In the summer of 2000, a major relocation was completed eliminating 3 miles of road walking and the use of the Mink Hollow Trail. Plateau Mountain was added. In the summer of 2001, the Long Path was rerouted over Indian Head Mountain and north through the Catskill Center's Platte Clove Preserve, eliminating another mile of road walking and the Jimmy Dolan Notch Trail. Camping is not permitted in the Platte Clove Preserve.
In 2014 the Long Path was moved onto a new trail that was constructed between 2012 and 2104. This trail starts at the foot of Wittenberg Mountain and runs across Cross Mountain, Mt. Pleasant and Romer Mountain, to Lane Street in Phoenicia. This relocation removed about 5 miles of road walking along Woodland Valley Road. Another relocation will happen in the area south of Vernooy Falls as the trail is moved to recently acquired land.
As of February 2016 the main section of the Long Path is a continuous 358-mile hiking trail that extends from New York City to Boyd Thacher State Park near the Village of Altamont, about 15 miles west of Albany (The alternate route of AT and SRT adds about 8 miles to the total).

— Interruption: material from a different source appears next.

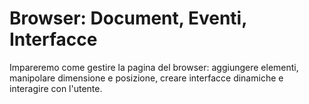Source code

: # Browser: Document, Eventi, Interfacce

Impareremo come gestire la pagina del browser: aggiungere elementi, manipolare dimensione e posizione, creare interfacce dinamiche e interagire con l'utente.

The trail has been extended across the Mohawk River to the Adirondacks (the description of a roadwalk to the Northville-Lake Placid Trail has been added), making the trail a total of 431 miles, but until more of this route has been placed off-road it will not be a requirement for the end-to-end certificate.

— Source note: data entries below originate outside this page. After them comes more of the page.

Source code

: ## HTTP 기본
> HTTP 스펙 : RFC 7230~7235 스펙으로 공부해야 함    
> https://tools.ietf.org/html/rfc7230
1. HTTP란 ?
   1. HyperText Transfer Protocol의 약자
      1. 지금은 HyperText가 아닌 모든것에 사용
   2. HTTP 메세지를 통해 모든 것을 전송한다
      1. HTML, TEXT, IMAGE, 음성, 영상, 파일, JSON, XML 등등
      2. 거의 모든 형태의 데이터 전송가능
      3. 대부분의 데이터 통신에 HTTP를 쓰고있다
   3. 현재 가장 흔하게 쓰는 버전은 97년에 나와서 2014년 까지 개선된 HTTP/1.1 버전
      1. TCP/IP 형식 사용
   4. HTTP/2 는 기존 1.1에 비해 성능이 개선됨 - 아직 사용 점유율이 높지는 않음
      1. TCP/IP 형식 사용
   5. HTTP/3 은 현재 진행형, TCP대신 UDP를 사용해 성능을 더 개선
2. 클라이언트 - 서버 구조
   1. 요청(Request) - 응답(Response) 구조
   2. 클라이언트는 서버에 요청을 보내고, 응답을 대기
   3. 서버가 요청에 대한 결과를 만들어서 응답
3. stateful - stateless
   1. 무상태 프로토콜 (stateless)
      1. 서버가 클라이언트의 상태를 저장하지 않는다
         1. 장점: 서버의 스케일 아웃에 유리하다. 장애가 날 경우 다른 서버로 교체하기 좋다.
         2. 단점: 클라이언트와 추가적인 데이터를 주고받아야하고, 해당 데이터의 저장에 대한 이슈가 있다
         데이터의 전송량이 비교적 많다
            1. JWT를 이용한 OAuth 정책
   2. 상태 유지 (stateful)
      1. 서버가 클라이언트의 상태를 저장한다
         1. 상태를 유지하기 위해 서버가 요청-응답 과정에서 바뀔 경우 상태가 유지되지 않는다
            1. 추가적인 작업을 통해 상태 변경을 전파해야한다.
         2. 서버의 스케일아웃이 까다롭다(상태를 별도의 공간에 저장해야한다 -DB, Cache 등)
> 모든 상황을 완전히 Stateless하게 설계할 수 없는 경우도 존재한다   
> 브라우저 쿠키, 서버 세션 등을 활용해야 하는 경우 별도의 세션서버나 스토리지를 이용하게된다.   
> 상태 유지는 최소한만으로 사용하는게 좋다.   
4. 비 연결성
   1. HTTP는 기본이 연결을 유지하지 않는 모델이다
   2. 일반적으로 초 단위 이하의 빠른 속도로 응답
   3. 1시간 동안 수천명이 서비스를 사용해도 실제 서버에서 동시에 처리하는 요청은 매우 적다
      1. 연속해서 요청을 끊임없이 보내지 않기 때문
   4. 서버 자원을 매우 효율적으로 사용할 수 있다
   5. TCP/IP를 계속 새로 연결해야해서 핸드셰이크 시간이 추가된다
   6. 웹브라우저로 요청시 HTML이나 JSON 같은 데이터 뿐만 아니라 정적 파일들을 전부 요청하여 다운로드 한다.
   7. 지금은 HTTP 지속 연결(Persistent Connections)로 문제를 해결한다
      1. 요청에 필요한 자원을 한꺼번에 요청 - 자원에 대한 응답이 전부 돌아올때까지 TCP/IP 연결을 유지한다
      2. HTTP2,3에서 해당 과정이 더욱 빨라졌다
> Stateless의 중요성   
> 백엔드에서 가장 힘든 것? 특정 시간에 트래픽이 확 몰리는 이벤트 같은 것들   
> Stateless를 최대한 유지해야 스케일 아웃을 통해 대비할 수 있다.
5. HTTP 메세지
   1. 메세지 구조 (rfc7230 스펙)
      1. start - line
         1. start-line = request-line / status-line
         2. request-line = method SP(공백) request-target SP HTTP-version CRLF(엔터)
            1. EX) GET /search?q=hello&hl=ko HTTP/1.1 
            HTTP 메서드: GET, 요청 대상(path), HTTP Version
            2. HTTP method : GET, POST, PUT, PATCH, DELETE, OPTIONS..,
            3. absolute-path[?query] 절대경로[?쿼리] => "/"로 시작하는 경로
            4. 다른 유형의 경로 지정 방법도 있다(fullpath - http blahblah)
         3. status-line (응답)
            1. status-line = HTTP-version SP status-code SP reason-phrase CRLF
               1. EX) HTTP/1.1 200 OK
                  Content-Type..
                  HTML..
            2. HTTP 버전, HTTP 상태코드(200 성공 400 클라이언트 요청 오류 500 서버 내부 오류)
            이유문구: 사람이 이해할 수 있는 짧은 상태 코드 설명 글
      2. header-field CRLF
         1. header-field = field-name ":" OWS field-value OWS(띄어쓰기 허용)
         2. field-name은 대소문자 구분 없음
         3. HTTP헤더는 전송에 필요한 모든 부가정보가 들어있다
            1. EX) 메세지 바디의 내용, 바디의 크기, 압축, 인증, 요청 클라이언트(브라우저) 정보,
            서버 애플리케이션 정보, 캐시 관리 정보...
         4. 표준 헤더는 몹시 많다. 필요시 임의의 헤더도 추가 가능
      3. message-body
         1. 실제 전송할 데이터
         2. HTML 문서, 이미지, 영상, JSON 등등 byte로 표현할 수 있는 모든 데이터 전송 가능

The Trail Conference & the Long Path North Hiking Club has also begun a concerted effort to extend the Long Path across the Mohawk River and into the Adirondack Park, thus enabling the Long Path to achieve its original goal of a long-distance trail from New York City to the northern Adirondacks. Work will continue to improve this section. After a two-year study conducted by the Trail Conference and the National Park Service, the trail is being built along the original route as envisioned by Vincent Schaefer in the 1930s.
Several sections of the Long Path are listed as National Recreational Trails: the section on top of the New Jersey Palisades, the section traversing Harriman State Park, and most recently the section in Mine Kill State Park in Schoharie County.
* Cady was born in Kansas, lived in Colorado, and moved to the NYC area in the 1920s. Currently, nothing more is known about him.
** In 1989, the New York-New Jersey Trail Conference, in cooperation with the National Park Service, initiated a study to determine the feasibility of relocating the Long Path from the roads of Orange County to the Shawangunk Ridge. The proposed route would follow the Appalachian Trail from Harriman State Park to High Point State Park in the northwest corner of New Jersey and then continue along the Kittatinny-Shawangunk Ridge to Minnewaska State Park. After two years of study, a report was issued that demonstrated the feasibility of this route. The Trail Conference quickly negotiated agreements with landowners, and 30 of the 36 miles of the trail were constructed during 1992 and 1993 under the leadership of Howie Dash and Gary Haugland. The remaining 6 miles were finished in 1997. Today, there are two Long Path routes from Harriman State Park to Minnewaska State Park: the traditional Orange County lowland route and the Shawangunk Ridge Trail with its breathtaking views. In 2012 almost half of the 35 miles of roadwalking in Orange County were eliminated by relocating the Long Path onto the Heritage Trail, an Orange County rail-trail.